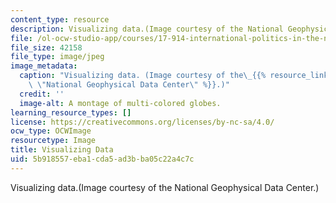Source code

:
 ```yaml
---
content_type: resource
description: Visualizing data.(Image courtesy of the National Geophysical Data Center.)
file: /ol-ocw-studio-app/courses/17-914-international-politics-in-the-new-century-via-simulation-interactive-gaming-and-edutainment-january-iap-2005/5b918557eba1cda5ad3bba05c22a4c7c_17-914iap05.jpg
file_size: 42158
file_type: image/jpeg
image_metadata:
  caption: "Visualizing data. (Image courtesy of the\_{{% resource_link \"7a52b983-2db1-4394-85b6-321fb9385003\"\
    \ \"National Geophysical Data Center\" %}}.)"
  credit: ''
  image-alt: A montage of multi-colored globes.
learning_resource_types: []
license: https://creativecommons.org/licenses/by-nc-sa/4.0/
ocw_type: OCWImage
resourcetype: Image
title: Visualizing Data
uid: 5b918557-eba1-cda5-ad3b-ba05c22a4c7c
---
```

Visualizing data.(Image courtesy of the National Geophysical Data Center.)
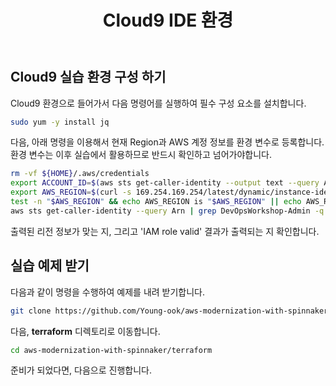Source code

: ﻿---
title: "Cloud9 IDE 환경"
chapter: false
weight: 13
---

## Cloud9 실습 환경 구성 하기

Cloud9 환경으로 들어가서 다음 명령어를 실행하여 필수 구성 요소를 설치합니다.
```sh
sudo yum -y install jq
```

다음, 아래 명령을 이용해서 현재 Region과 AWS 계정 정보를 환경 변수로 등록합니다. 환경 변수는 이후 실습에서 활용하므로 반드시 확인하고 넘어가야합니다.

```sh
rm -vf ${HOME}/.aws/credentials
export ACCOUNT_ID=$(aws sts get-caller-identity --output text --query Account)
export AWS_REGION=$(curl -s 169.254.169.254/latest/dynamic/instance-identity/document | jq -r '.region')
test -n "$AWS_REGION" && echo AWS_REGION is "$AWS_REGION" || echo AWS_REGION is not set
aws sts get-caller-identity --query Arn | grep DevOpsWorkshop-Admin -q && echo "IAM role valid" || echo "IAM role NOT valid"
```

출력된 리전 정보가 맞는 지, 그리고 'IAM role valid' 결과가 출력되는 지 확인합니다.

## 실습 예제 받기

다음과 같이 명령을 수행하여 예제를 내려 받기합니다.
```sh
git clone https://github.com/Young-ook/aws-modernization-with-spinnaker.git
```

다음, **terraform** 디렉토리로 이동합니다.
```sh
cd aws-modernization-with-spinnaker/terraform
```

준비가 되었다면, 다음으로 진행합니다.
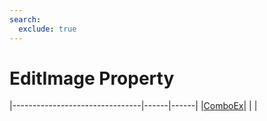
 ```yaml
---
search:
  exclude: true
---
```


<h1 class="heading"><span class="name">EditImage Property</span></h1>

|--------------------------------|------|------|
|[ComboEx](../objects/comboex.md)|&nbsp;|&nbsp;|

◆ ◆ ◆ ◆ ◆ ◆ ◆

▶ [Requirement]:
Write out an exact reproduction of the lines from the line that holds "## 실습 예제 받기" to the bottom of the listing above, both ends included. Exclude pictures.

▶ [Result for this task]:
## 실습 예제 받기

다음과 같이 명령을 수행하여 예제를 내려 받기합니다.
```sh
git clone https://github.com/Young-ook/aws-modernization-with-spinnaker.git
```

다음, **terraform** 디렉토리로 이동합니다.
```sh
cd aws-modernization-with-spinnaker/terraform
```

준비가 되었다면, 다음으로 진행합니다.
 ```yaml
---
search:
  exclude: true
---
```


<h1 class="heading"><span class="name">EditImage Property</span></h1>

|--------------------------------|------|------|
|[ComboEx](../objects/comboex.md)|&nbsp;|&nbsp;|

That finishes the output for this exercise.